Source texts of formatted documents
■ ■ ■ ■
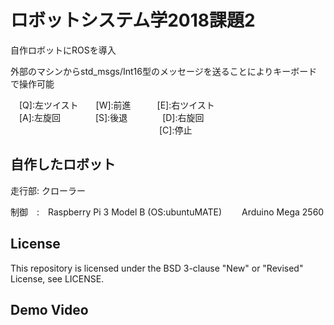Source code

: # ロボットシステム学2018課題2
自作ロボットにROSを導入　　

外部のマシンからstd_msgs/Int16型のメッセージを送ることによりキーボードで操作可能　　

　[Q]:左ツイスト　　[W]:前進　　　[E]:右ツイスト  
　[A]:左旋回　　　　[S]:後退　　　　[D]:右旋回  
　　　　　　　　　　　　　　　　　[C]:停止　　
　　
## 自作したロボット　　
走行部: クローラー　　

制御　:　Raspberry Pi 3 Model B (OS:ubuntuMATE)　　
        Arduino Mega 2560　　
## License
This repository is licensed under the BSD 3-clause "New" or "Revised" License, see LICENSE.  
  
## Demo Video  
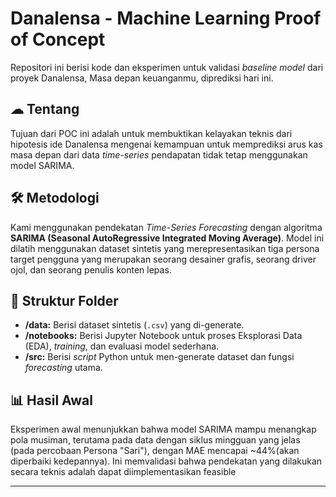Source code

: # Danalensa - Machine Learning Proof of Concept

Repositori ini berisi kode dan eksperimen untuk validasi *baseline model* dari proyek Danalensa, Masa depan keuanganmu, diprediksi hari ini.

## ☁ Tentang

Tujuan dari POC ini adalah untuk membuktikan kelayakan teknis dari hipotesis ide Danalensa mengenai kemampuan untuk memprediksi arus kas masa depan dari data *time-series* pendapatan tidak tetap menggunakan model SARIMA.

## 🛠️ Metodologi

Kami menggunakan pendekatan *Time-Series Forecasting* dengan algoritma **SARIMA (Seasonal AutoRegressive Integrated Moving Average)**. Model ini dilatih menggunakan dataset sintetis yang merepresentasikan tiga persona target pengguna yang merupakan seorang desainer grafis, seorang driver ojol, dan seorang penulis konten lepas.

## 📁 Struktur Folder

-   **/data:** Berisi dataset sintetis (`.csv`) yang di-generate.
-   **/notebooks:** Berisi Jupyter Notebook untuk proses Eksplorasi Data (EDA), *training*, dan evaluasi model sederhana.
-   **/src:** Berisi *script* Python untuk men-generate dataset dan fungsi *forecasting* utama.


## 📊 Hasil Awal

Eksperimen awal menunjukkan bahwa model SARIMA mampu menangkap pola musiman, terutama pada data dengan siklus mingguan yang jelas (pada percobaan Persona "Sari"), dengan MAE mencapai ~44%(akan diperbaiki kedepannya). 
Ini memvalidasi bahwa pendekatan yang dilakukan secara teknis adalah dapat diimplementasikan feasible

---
■ ■ ■ ■
What you will do =>
Print exactly the lines above that run from the one with "## Demo Video" to the one with "## ☁ Tentang", both included. No pictures.

Solution for this problem =>
## Demo Video  
Source code

: # Danalensa - Machine Learning Proof of Concept

Repositori ini berisi kode dan eksperimen untuk validasi *baseline model* dari proyek Danalensa, Masa depan keuanganmu, diprediksi hari ini.

## ☁ Tentang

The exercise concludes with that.